> [EXERCISE INSTRUCTIONS]: Could you print each entry below verbatim while omitting the pictures?
TASK INPUT START
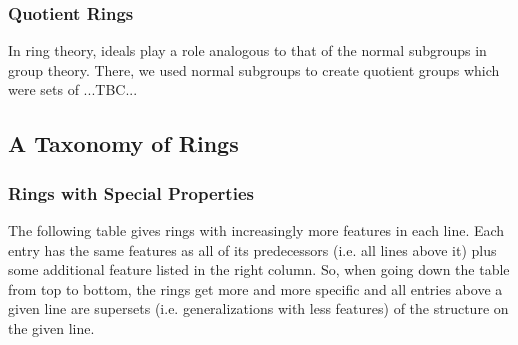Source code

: 

\subsubsection{Quotient Rings}
In ring theory, ideals play a role analogous to that of the normal subgroups in group theory. There, we used normal subgroups to create quotient groups which were sets of ...TBC...









\subsection{A Taxonomy of Rings}

\subsubsection{Rings with Special Properties}
The following table gives rings with increasingly more features in each line. Each entry has the same features as all of its predecessors (i.e. all lines above it) plus some additional feature listed in the right column. So, when going down the table from top to bottom, the rings get more and more specific and all entries above a given line are supersets (i.e. generalizations with less features) of the structure on the given line.


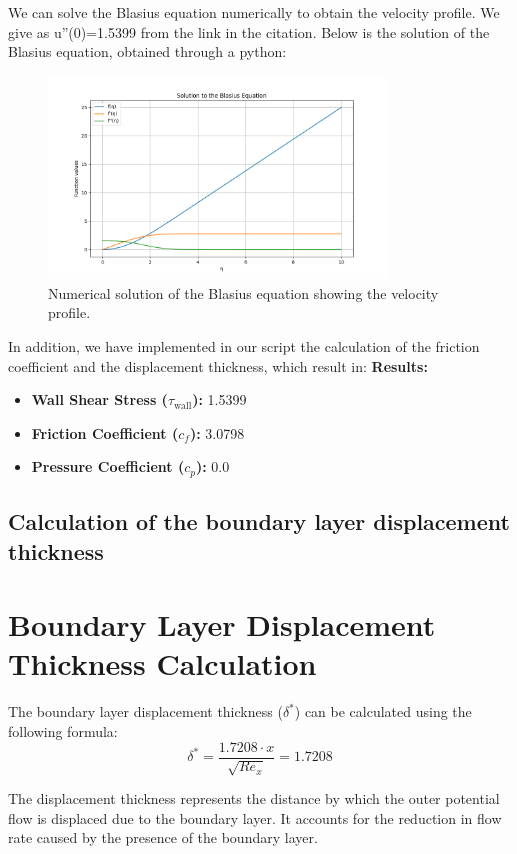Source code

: \documentclass{article}
\begin{document}
We can solve the Blasius equation numerically to obtain the velocity profile. We give as u''(0)=1.5399 from the link in the \cite{NumericalMethods} citation.
Below is the solution of the Blasius equation, obtained through a python:
\begin{figure}[h]
    \centering
    \includegraphics[width=0.8\textwidth]{output_plot.png}
    \caption{Numerical solution of the Blasius equation showing the velocity profile.}
    \label{fig:blasius_solution}
\end{figure}

In addition, we have implemented in our script the calculation of the friction coefficient and the displacement thickness, which result in:
\textbf{Results:}
\begin{itemize}
    \item \textbf{Wall Shear Stress (\(\tau_{\text{wall}}\)):} 1.5399
    \item \textbf{Friction Coefficient (\(c_f\)):} 3.0798
    \item \textbf{Pressure Coefficient (\(c_p\)):} 0.0
\end{itemize}

\subsection{Calculation of the boundary layer displacement thickness}
\section*{Boundary Layer Displacement Thickness Calculation}
The boundary layer displacement thickness (\(\delta^*\)) can be calculated using the following formula:
\[
\delta^* = \frac{1.7208 \cdot x}{\sqrt{Re_x}} = 1.7208
\]

The displacement thickness represents the distance by which the outer potential flow is displaced due to the boundary layer. It accounts for the reduction in flow rate caused by the presence of the boundary layer.
\end{document}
TASK INPUT END
> [RESULT OF THIS TASK]:
Source code

: 

\subsubsection{Quotient Rings}
In ring theory, ideals play a role analogous to that of the normal subgroups in group theory. There, we used normal subgroups to create quotient groups which were sets of ...TBC...









\subsection{A Taxonomy of Rings}

\subsubsection{Rings with Special Properties}
The following table gives rings with increasingly more features in each line. Each entry has the same features as all of its predecessors (i.e. all lines above it) plus some additional feature listed in the right column. So, when going down the table from top to bottom, the rings get more and more specific and all entries above a given line are supersets (i.e. generalizations with less features) of the structure on the given line.


Source code

: \documentclass{article}
\begin{document}
We can solve the Blasius equation numerically to obtain the velocity profile. We give as u''(0)=1.5399 from the link in the \cite{NumericalMethods} citation.
Below is the solution of the Blasius equation, obtained through a python:
\begin{figure}[h]
    \centering
    \includegraphics[width=0.8\textwidth]{output_plot.png}
    \caption{Numerical solution of the Blasius equation showing the velocity profile.}
    \label{fig:blasius_solution}
\end{figure}

In addition, we have implemented in our script the calculation of the friction coefficient and the displacement thickness, which result in:
\textbf{Results:}
\begin{itemize}
    \item \textbf{Wall Shear Stress (\(\tau_{\text{wall}}\)):} 1.5399
    \item \textbf{Friction Coefficient (\(c_f\)):} 3.0798
    \item \textbf{Pressure Coefficient (\(c_p\)):} 0.0
\end{itemize}

\subsection{Calculation of the boundary layer displacement thickness}
\section*{Boundary Layer Displacement Thickness Calculation}
The boundary layer displacement thickness (\(\delta^*\)) can be calculated using the following formula:
\[
\delta^* = \frac{1.7208 \cdot x}{\sqrt{Re_x}} = 1.7208
\]

The displacement thickness represents the distance by which the outer potential flow is displaced due to the boundary layer. It accounts for the reduction in flow rate caused by the presence of the boundary layer.
\end{document}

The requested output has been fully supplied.